I grew up in a house where Good Friday was (is) sacred and a day of introspection.

For the last 10+ yrs, after moving to NYC, I have reduced the amount of rituals I used to practice during Easter. The fast -unstoppable pace in the city during this week makes it hard for me to connect with the meaning of this week, besides that the consumerism promoted in association with it also pushes me back.

I still try to make it to at least one mass…For me, the rituals created by every religion/belief around the world are very beautiful and special. Rituals create a non-spoken connection with others and with something rooted on a thought bigger than us. As Joseph Campbell said:


“A ritual is the enactment of a myth. And, by participating in the ritual, you are participating in the myth. And since myth is a projection of the depth wisdom of the psyche, by participating in a ritual, participating in the myth, you are being, as it were, put in accord with that wisdom, which is the wisdom that is inherent within you anyhow. Your consciousness is being re-minded of the wisdom of your own life.”

– Joseph Campbell


In architecture, sacred spaces, where the masses come to commune, are created with a well-defined intention.
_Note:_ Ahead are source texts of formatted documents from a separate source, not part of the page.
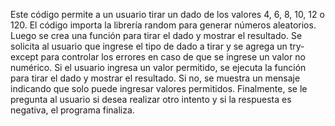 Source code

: 

Este código permite a un usuario tirar un dado de los valores 4, 6, 8, 10, 12 o 120. El código importa la librería random para generar números aleatorios. Luego se crea una función para tirar el dado y mostrar el resultado. Se solicita al usuario que ingrese el tipo de dado a tirar y se agrega un try-except para controlar los errores en caso de que se ingrese un valor no numérico. Si el usuario ingresa un valor permitido, se ejecuta la función para tirar el dado y mostrar el resultado. Si no, se muestra un mensaje indicando que solo puede ingresar valores permitidos. Finalmente, se le pregunta al usuario si desea realizar otro intento y si la respuesta es negativa, el programa finaliza. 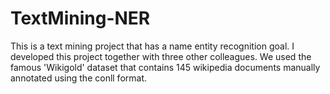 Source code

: # TextMining-NER
This is a text mining project that has a name entity recognition goal. I developed this project together with three other colleagues. We used the famous 'Wikigold' dataset that contains 145 wikipedia documents manually annotated using the conll format. 
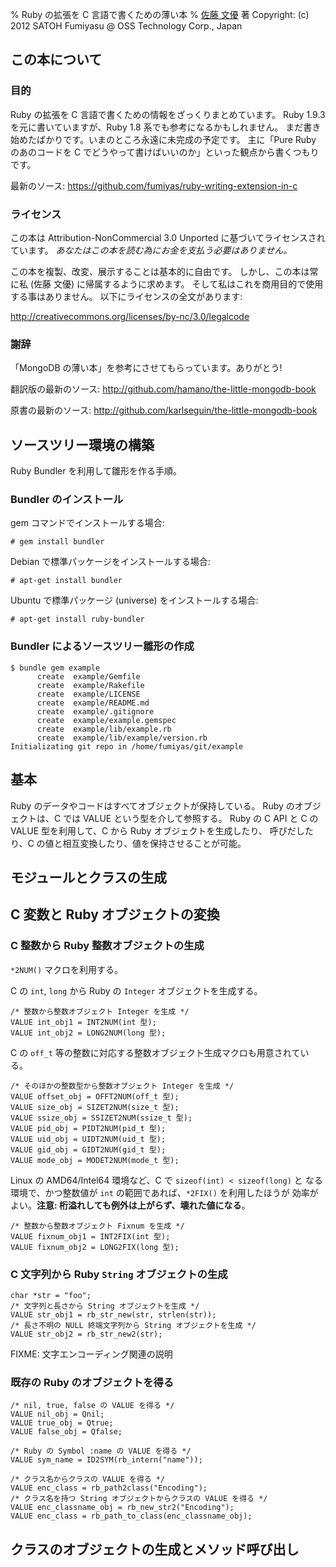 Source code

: % Ruby の拡張を C 言語で書くための薄い本
% [佐藤 文優](https://twitter.com/satoh_fumiyasu) 著
  Copyright: (c) 2012 SATOH Fumiyasu @ OSS Technology Corp., Japan

## この本について

### 目的

Ruby の拡張を C 言語で書くための情報をざっくりまとめています。
Ruby 1.9.3 を元に書いていますが、Ruby 1.8 系でも参考になるかもしれません。
まだ書き始めたばかりです。いまのところ永遠に未完成の予定です。
主に「Pure Ruby のあのコードを C でどうやって書けばいいのか」といった観点から書くつもりです。

最新のソース:
<https://github.com/fumiyas/ruby-writing-extension-in-c>

### ライセンス

この本は Attribution-NonCommercial 3.0 Unported に基づいてライセンスされています。
*あなたはこの本を読む為にお金を支払う必要はありません。*

この本を複製、改変、展示することは基本的に自由です。
しかし、この本は常に私 (佐藤 文優) に帰属するように求めます。
そして私はこれを商用目的で使用する事はありません。
以下にライセンスの全文があります:

<http://creativecommons.org/licenses/by-nc/3.0/legalcode>

### 謝辞

「MongoDB の薄い本」を参考にさせてもらっています。ありがとう!

翻訳版の最新のソース:
<http://github.com/hamano/the-little-mongodb-book>

原書の最新のソース:
<http://github.com/karlseguin/the-little-mongodb-book>

## ソースツリー環境の構築

Ruby Bundler を利用して雛形を作る手順。

### Bundler のインストール

gem コマンドでインストールする場合:

	# gem install bundler

Debian で標準パッケージをインストールする場合:

	# apt-get install bundler

Ubuntu で標準パッケージ (universe) をインストールする場合:

	# apt-get install ruby-bundler

### Bundler によるソースツリー雛形の作成

	$ bundle gem example
	      create  example/Gemfile
	      create  example/Rakefile
	      create  example/LICENSE
	      create  example/README.md
	      create  example/.gitignore
	      create  example/example.gemspec
	      create  example/lib/example.rb
	      create  example/lib/example/version.rb
	Initializating git repo in /home/fumiyas/git/example

## 基本

Ruby のデータやコードはすべてオブジェクトが保持している。
Ruby のオブジェクトは、C では VALUE という型を介して参照する。
Ruby の C API と C の VALUE 型を利用して、C から Ruby オブジェクトを生成したり、
呼びだしたり、C の値と相互変換したり、値を保持させることが可能。

## モジュールとクラスの生成

## C 変数と Ruby オブジェクトの変換

### C 整数から Ruby 整数オブジェクトの生成

`*2NUM()` マクロを利用する。

C の `int`, `long` から Ruby の `Integer` オブジェクトを生成する。

	/* 整数から整数オブジェクト Integer を生成 */
	VALUE int_obj1 = INT2NUM(int 型);
	VALUE int_obj2 = LONG2NUM(long 型);

C の `off_t` 等の整数に対応する整数オブジェクト生成マクロも用意されている。

	/* そのほかの整数型から整数オブジェクト Integer を生成 */
	VALUE offset_obj = OFFT2NUM(off_t 型);
	VALUE size_obj = SIZET2NUM(size_t 型);
	VALUE ssize_obj = SSIZET2NUM(ssize_t 型);
	VALUE pid_obj = PIDT2NUM(pid_t 型);
	VALUE uid_obj = UIDT2NUM(uid_t 型);
	VALUE gid_obj = GIDT2NUM(gid_t 型);
	VALUE mode_obj = MODET2NUM(mode_t 型);

Linux の AMD64/Intel64 環境など、C で `sizeof(int) < sizeof(long)` と
なる環境で、かつ整数値が `int` の範囲であれば、`*2FIX()` を利用したほうが
効率がよい。__注意: 桁溢れしても例外は上がらず、壊れた値になる__。

	/* 整数から整数オブジェクト Fixnum を生成 */
	VALUE fixnum_obj1 = INT2FIX(int 型);
	VALUE fixnum_obj2 = LONG2FIX(long 型);

### C 文字列から Ruby `String` オブジェクトの生成

	char *str = "foo";
	/* 文字列と長さから String オブジェクトを生成 */
	VALUE str_obj1 = rb_str_new(str, strlen(str));
	/* 長さ不明の NULL 終端文字列から String オブジェクトを生成 */
	VALUE str_obj2 = rb_str_new2(str);

FIXME: 文字エンコーディング関連の説明

### 既存の Ruby のオブジェクトを得る

	/* nil, true, false の VALUE を得る */
	VALUE nil_obj = Qnil;
	VALUE true_obj = Qtrue;
	VALUE false_obj = Qfalse;

	/* Ruby の Symbol :name の VALUE を得る */
	VALUE sym_name = ID2SYM(rb_intern("name"));

	/* クラス名からクラスの VALUE を得る */
	VALUE enc_class = rb_path2class("Encoding");
	/* クラス名を持つ String オブジェクトからクラスの VALUE を得る */
	VALUE enc_classname_obj = rb_new_str2("Encoding");
	VALUE enc_class = rb_path_to_class(enc_classname_obj);

## クラスのオブジェクトの生成とメソッド呼び出し

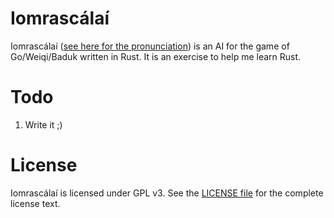 Iomrascálaí
===========

Iomrascálaí ([see here for the pronunciation](https://raw.githubusercontent.com/ujh/iomrascalai/master/pronunciation.mp4)) is an AI for the game of Go/Weiqi/Baduk written in Rust. It is an exercise to help me learn Rust.

Todo
====

1. Write it ;)

License
=======

Iomrascálaí is licensed under GPL v3. See the [LICENSE file](https://github.com/ujh/iomrascalai/blob/master/LICENSE) for the complete license text.
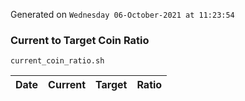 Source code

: Generated on `Wednesday 06-October-2021 at 11:23:54`

### Current to Target Coin Ratio
`current_coin_ratio.sh`

Date|Current|Target|Ratio
---|---|---|---
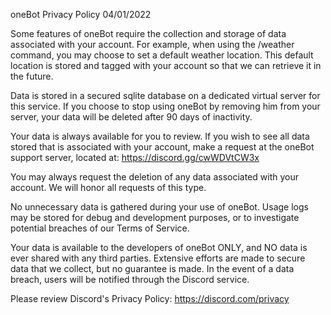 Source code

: oneBot Privacy Policy
04/01/2022

Some features of oneBot require the collection and storage of data associated with your account. For example, when using the /weather command, you may choose to set a default weather location. This default location is stored and tagged with your account so that we can retrieve it in the future.

Data is stored in a secured sqlite database on a dedicated virtual server for this service. If you choose to stop using oneBot by removing him from your server, your data will be deleted after 90 days of inactivity.

Your data is always available for you to review. If you wish to see all data stored that is associated with your account, make a request at the oneBot support server, located at: https://discord.gg/cwWDVtCW3x

You may always request the deletion of any data associated with your account. We will honor all requests of this type.

No unnecessary data is gathered during your use of oneBot. Usage logs may be stored for debug and development purposes, or to investigate potential breaches of our Terms of Service.

Your data is available to the developers of oneBot ONLY, and NO data is ever shared with any third parties. Extensive efforts are made to secure data that we collect, but no guarantee is made. In the event of a data breach, users will be notified through the Discord service.

Please review Discord's Privacy Policy: https://discord.com/privacy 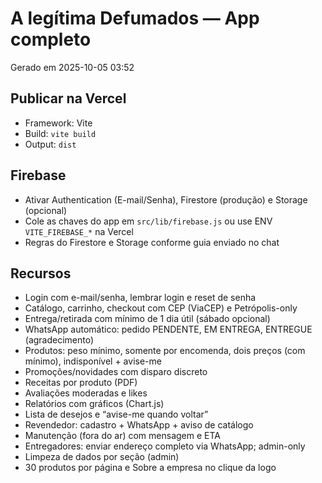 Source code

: # A legítima Defumados — App completo
Gerado em 2025-10-05 03:52

## Publicar na Vercel
- Framework: Vite
- Build: `vite build`
- Output: `dist`

## Firebase
- Ativar Authentication (E-mail/Senha), Firestore (produção) e Storage (opcional)
- Cole as chaves do app em `src/lib/firebase.js` ou use ENV `VITE_FIREBASE_*` na Vercel
- Regras do Firestore e Storage conforme guia enviado no chat

## Recursos
- Login com e-mail/senha, lembrar login e reset de senha
- Catálogo, carrinho, checkout com CEP (ViaCEP) e Petrópolis-only
- Entrega/retirada com mínimo de 1 dia útil (sábado opcional)
- WhatsApp automático: pedido PENDENTE, EM ENTREGA, ENTREGUE (agradecimento)
- Produtos: peso mínimo, somente por encomenda, dois preços (com mínimo), indisponível + avise-me
- Promoções/novidades com disparo discreto
- Receitas por produto (PDF)
- Avaliações moderadas e likes
- Relatórios com gráficos (Chart.js)
- Lista de desejos e “avise-me quando voltar”
- Revendedor: cadastro + WhatsApp + aviso de catálogo
- Manutenção (fora do ar) com mensagem e ETA
- Entregadores: enviar endereço completo via WhatsApp; admin-only
- Limpeza de dados por seção (admin)
- 30 produtos por página e Sobre a empresa no clique da logo
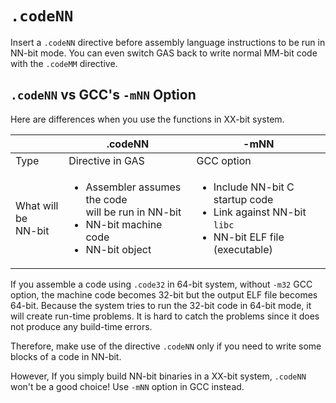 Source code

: # `.codeNN`
Insert a `.codeNN` directive before assembly language instructions to be run in NN-bit mode.
You can even switch GAS back to write normal MM-bit code with the `.codeMM` directive.

## `.codeNN` vs GCC's `-mNN` Option
Here are differences when you use the functions in XX-bit system.

| | .codeNN | -mNN |
|-| ------- | ---- |
| Type | Directive in GAS | GCC option |
| What will be<br>NN-bit | <ul><li>Assembler assumes the code<br>will be run in NN-bit</li><li>NN-bit machine code</li><li>NN-bit object</li></ul> | <ul><li>Include NN-bit C startup code</li><li>Link against NN-bit `libc`</li><li>NN-bit ELF file (executable)</li></ul> |

If you assemble a code using `.code32` in 64-bit system, without `-m32` GCC option, the machine code becomes 32-bit but the output ELF file becomes 64-bit. Because the system tries to run the 32-bit code in 64-bit mode, it will create run-time problems. It is hard to catch the problems since it does not produce any build-time errors.

Therefore, make use of the directive `.codeNN` only if you need to write some blocks of a code in NN-bit.

However, If you simply build NN-bit binaries in a XX-bit system, `.codeNN` won't be a good choice! Use `-mNN` option in GCC instead.
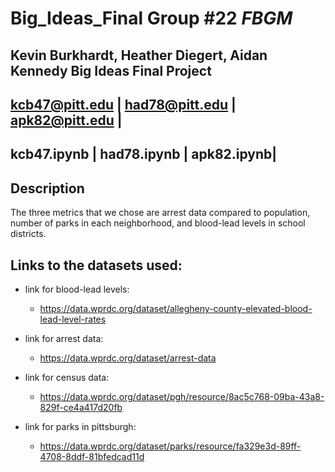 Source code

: # Big_Ideas_Final Group #22 *FBGM*

Kevin Burkhardt, Heather Diegert, Aidan Kennedy Big Ideas Final Project
---

kcb47@pitt.edu | had78@pitt.edu | apk82@pitt.edu | 
---
kcb47.ipynb    | had78.ipynb    | apk82.ipynb|
---

## Description
The three metrics that we chose are arrest data compared to population, number of parks in each neighborhood, and blood-lead levels in school districts.

## Links to the datasets used:
* link for blood-lead levels:
  * https://data.wprdc.org/dataset/allegheny-county-elevated-blood-lead-level-rates

* link for arrest data:
  * https://data.wprdc.org/dataset/arrest-data

* link for census data:
  * https://data.wprdc.org/dataset/pgh/resource/8ac5c768-09ba-43a8-829f-ce4a417d20fb

* link for parks in pittsburgh:
  * https://data.wprdc.org/dataset/parks/resource/fa329e3d-89ff-4708-8ddf-81bfedcad11d
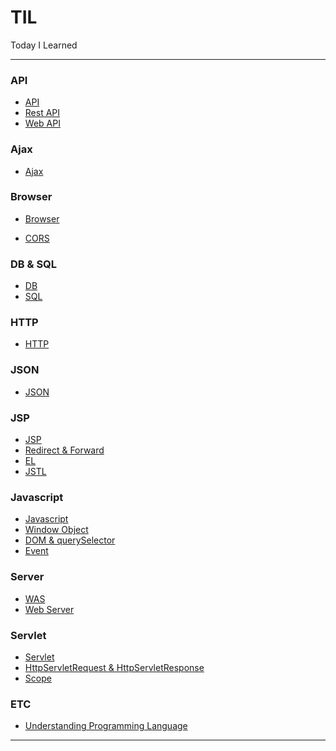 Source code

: TIL
===

Today I Learned

---

### API<br>

-	[API](https://github.com/xlffm3/TIL/blob/master/%5BAPI%5D/API.md)
-	[Rest API](https://github.com/xlffm3/TIL/blob/master/%5BAPI%5D/RestAPI.md)
-	[Web API](https://github.com/xlffm3/TIL/blob/master/%5BAPI%5D/WebAPI.md)

### Ajax<br>

-	[Ajax](https://github.com/xlffm3/TIL/blob/master/%5BAjax%5D/Ajax.md)

### Browser<br>

-	[Browser](https://github.com/xlffm3/TIL/blob/master/%5BBrowser%5D/Browser.md)

-	[CORS](https://github.com/xlffm3/TIL/blob/master/%5BCORS%5D/CORS.md)

### DB & SQL<br>

-	[DB](https://github.com/xlffm3/TIL/blob/master/%5BDB%26SQL%5D/DB.md)
-	[SQL](https://github.com/xlffm3/TIL/blob/master/%5BDB%26SQL%5D/SQL.md)

### HTTP<br>

-	[HTTP](https://github.com/xlffm3/TIL/blob/master/%5BHTTP%5D/HTTP.md)

### JSON<br>

-	[JSON](https://github.com/xlffm3/TIL/blob/master/%5BJSON%5D/JSON.md)

### JSP<br>

-	[JSP](https://github.com/xlffm3/TIL/blob/master/%5BJSP%5D/JSP.md)
-	[Redirect & Forward](https://github.com/xlffm3/TIL/blob/master/%5BJSP%5D/Redirect%26Forward.md)
-	[EL](https://github.com/xlffm3/TIL/blob/master/%5BJSP%5D/EL.md)
-	[JSTL](https://github.com/xlffm3/TIL/blob/master/%5BJSP%5D/JSTL.md)

### Javascript<br>

-	[Javascript](https://github.com/xlffm3/TIL/blob/master/%5BJavascript%5D/Javascript.md)
-	[Window Object](https://github.com/xlffm3/TIL/blob/master/%5BJavascript%5D/Window_Object.md)
-	[DOM & querySelector](https://github.com/xlffm3/TIL/blob/master/%5BJavascript%5D/DOM%26querySelector.md)
-	[Event](https://github.com/xlffm3/TIL/blob/master/%5BJavascript%5D/Event.md)

### Server<br>

-	[WAS](https://github.com/xlffm3/TIL/blob/master/%5BServer%5D/WAS.md)
-	[Web Server](https://github.com/xlffm3/TIL/blob/master/%5BServer%5D/Web_Server.md)

### Servlet<br>

-	[Servlet](https://github.com/xlffm3/TIL/blob/master/%5BServlet%5D/Servlet.md)
-	[HttpServletRequest & HttpServletResponse](https://github.com/xlffm3/TIL/blob/master/%5BServlet%5D/HttpServletRequest%26HttpServletResponse.md)
-	[Scope](https://github.com/xlffm3/TIL/blob/master/%5BServlet%5D/Scope.md)

### ETC<br>

-	[Understanding Programming Language](https://github.com/xlffm3/TIL/blob/master/%5BETC%5D/Understanding_Programming_Language.md)

---
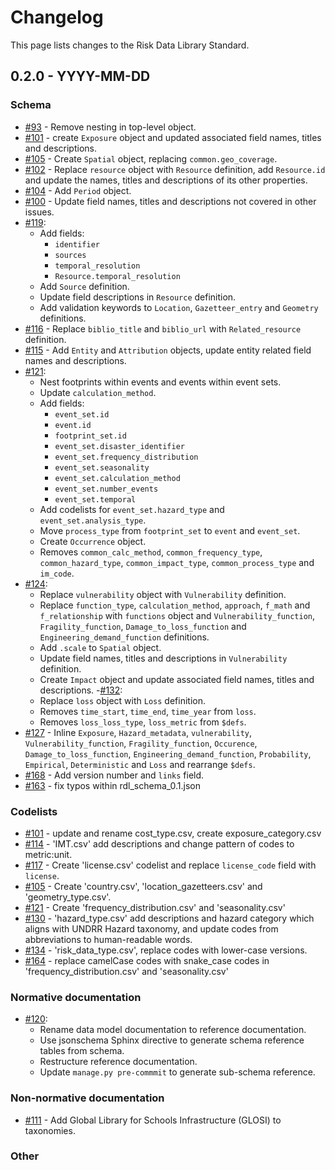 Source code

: # Changelog

This page lists changes to the Risk Data Library Standard.

## 0.2.0 - YYYY-MM-DD

### Schema

- [#93](https://github.com/GFDRR/rdl-standard/pull/93) - Remove nesting in top-level object.
- [#101](https://github.com/GFDRR/rdl-standard/pull/101) - create `Exposure` object and updated associated field names, titles and descriptions.
- [#105](https://github.com/GFDRR/rdl-standard/pull/105) - Create `Spatial` object, replacing `common.geo_coverage`.
- [#102](https://github.com/GFDRR/rdl-standard/pull/102) - Replace `resource` object with `Resource` definition, add `Resource.id` and update the names, titles and descriptions of its other properties.
- [#104](https://github.com/GFDRR/rdl-standard/pull/104) - Add `Period` object.
- [#100](https://github.com/GFDRR/rdl-standard/pull/100) - Update field names, titles and descriptions not covered in other issues.
- [#119](https://github.com/GFDRR/rdl-standard/pull/119):
  - Add fields:
    - `identifier`
    - `sources`
    - `temporal_resolution`
    - `Resource.temporal_resolution`
  - Add `Source` definition.
  - Update field descriptions in `Resource` definition.
  - Add validation keywords to `Location`, `Gazetteer_entry` and `Geometry` definitions.
- [#116](https://github.com/GFDRR/rdl-standard/pull/116) - Replace `biblio_title` and `biblio_url` with `Related_resource` definition.
- [#115](https://github.com/GFDRR/rdl-standard/pull/115) - Add `Entity` and `Attribution` objects, update entity related field names and descriptions.
- [#121](https://github.com/GFDRR/rdl-standard/pull/121):
  - Nest footprints within events and events within event sets.
  - Update `calculation_method`.
  - Add fields:
    - `event_set.id`
    - `event.id`
    - `footprint_set.id`
    - `event_set.disaster_identifier`
    - `event_set.frequency_distribution`
    - `event_set.seasonality`
    - `event_set.calculation_method`
    - `event_set.number_events`
    - `event_set.temporal`
  - Add codelists for `event_set.hazard_type` and `event_set.analysis_type`.
  - Move `process_type` from `footprint_set` to `event` and `event_set`.
  - Create `Occurrence` object.
  - Removes `common_calc_method`, `common_frequency_type`, `common_hazard_type`, `common_impact_type`, `common_process_type` and `im_code`.
- [#124](https://github.com/GFDRR/rdl-standard/pull/124):
  - Replace `vulnerability` object with `Vulnerability` definition.
  - Replace `function_type`, `calculation_method`, `approach`, `f_math` and `f_relationship` with `functions` object and `Vulnerability_function`, `Fragility_function`, `Damage_to_loss_function` and `Engineering_demand_function` definitions.
  - Add `.scale` to `Spatial` object.
  - Update field names, titles and descriptions in `Vulnerability` definition.
  - Create `Impact` object and update associated field names, titles and descriptions.
    -[#132](https://github.com/GFDRR/rdl-standard/pull/132):
  - Replace `loss` object with `Loss` definition.
  - Removes `time_start`, `time_end`, `time_year` from `loss`.
  - Removes `loss_loss_type`, `loss_metric` from `$defs`.
- [#127](https://github.com/GFDRR/rdl-standard/pull/127) - Inline `Exposure`, `Hazard_metadata`, `vulnerability`, `Vulnerability_function`, `Fragility_function`, `Occurence`, `Damage_to_loss_function`, `Engineering_demand_function`, `Probability`, `Empirical`, `Deterministic` and `Loss` and rearrange `$defs`.
- [#168](https://github.com/GFDRR/rdl-standard/pull/168) - Add version number and `links` field.
- [#163](https://github.com/GFDRR/rdl-standard/pull/163) - fix typos within rdl_schema_0.1.json

### Codelists

- [#101](https://github.com/GFDRR/rdl-standard/pull/101) - update and rename cost_type.csv, create exposure_category.csv
- [#114](https://github.com/GFDRR/rdl-standard/pull/114) - 'IMT.csv' add descriptions and change pattern of codes to metric:unit.
- [#117](https://github.com/GFDRR/rdl-standard/pull/117) - Create 'license.csv' codelist and replace `license_code` field with `license`.
- [#105](https://github.com/GFDRR/rdl-standard/pull/105) - Create 'country.csv', 'location_gazetteers.csv' and 'geometry_type.csv'.
- [#121](https://github.com/GFDRR/rdl-standard/pull/121) - Create 'frequency_distribution.csv' and 'seasonality.csv'
- [#130](https://github.com/GFDRR/rdl-standard/pull/130) - 'hazard_type.csv' add descriptions and hazard category which aligns with UNDRR Hazard taxonomy, and update codes from abbreviations to human-readable words.
- [#134](https://github.com/GFDRR/rdl-standard/pull/134) - 'risk_data_type.csv', replace codes with lower-case versions.
- [#164](https://github.com/GFDRR/rdl-standard/pull/164) - replace camelCase codes with snake_case codes in 'frequency_distribution.csv' and 'seasonality.csv'

### Normative documentation

- [#120](https://github.com/GFDRR/rdl-standard/pull/120):
  - Rename data model documentation to reference documentation.
  - Use jsonschema Sphinx directive to generate schema reference tables from schema.
  - Restructure reference documentation.
  - Update `manage.py pre-commmit` to generate sub-schema reference.

### Non-normative documentation

- [#111](https://github.com/GFDRR/rdl-standard/pull/111) - Add Global Library for Schools Infrastructure (GLOSI) to taxonomies.

### Other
These places are intended to take you mentally away from your ‘ordinary’ life and move you to a place of contemplation and quietness, making you ready to listen with more attention to the words that are within you, and to focus on the conversation you expect to have with God.

Two of my favorite examples around the world are: Chartres Cathedral in France. (Picture above) and Thorncrown Chapel in Arkansas (picture below).

Thorncrown Chapel_Arkansas

Wishing you a good Easter! and thank you for being here.